Aim of the exercise ▸ Would you copy all lines in the data that contain the word "application"?

[Data to examine — start]

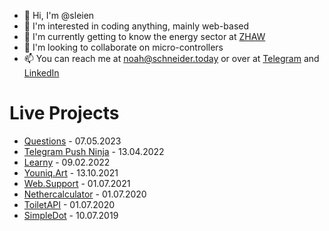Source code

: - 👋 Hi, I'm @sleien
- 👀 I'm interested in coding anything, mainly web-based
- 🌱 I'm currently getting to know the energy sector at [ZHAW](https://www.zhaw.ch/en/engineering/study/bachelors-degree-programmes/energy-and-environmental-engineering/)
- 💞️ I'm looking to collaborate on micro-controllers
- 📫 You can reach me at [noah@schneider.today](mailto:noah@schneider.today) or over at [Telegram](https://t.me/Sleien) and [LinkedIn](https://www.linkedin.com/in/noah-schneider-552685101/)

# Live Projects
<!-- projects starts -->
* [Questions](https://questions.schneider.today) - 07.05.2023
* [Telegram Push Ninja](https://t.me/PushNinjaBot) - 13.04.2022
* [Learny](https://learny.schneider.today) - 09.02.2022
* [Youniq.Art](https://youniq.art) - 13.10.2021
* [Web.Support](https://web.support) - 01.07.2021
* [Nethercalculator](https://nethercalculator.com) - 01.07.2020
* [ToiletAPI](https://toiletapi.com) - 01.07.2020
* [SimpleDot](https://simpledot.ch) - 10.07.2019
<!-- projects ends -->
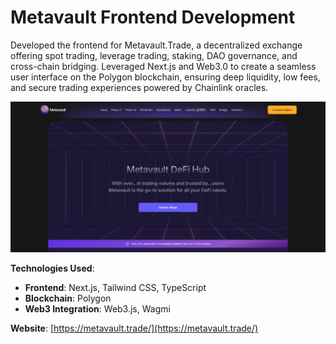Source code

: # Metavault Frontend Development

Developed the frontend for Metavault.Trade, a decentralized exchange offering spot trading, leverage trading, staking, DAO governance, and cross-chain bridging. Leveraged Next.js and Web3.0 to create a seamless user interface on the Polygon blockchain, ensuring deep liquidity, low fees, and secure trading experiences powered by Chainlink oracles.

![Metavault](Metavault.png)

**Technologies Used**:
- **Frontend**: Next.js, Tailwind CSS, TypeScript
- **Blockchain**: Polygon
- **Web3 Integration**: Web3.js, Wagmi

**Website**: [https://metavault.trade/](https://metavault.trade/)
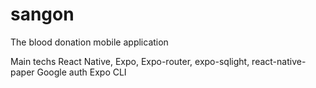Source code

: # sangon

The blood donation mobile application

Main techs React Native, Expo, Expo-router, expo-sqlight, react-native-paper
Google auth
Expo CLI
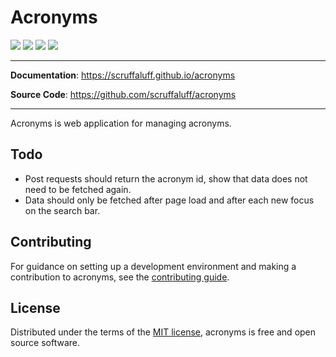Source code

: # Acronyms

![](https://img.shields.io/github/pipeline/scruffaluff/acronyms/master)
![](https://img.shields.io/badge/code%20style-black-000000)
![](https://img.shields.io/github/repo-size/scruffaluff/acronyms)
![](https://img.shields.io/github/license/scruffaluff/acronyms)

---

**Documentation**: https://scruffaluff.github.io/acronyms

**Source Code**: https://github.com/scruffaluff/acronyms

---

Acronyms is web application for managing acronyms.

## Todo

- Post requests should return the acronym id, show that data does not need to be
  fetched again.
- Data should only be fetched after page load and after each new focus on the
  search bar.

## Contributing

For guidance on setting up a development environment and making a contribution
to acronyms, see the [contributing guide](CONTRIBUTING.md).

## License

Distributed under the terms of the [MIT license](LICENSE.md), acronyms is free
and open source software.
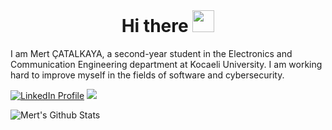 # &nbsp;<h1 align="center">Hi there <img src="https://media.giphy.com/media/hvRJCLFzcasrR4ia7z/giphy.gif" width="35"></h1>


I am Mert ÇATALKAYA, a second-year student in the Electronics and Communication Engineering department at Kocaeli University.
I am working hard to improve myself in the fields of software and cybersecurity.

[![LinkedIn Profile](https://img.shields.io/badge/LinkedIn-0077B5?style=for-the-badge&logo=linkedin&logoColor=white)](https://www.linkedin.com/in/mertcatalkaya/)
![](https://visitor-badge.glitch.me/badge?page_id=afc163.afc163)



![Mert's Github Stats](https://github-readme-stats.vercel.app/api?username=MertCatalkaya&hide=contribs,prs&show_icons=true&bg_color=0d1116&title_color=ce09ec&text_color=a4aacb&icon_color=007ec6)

[Data to examine — finish]

Result below ▸
The blood donation mobile application
Acronyms is web application for managing acronyms.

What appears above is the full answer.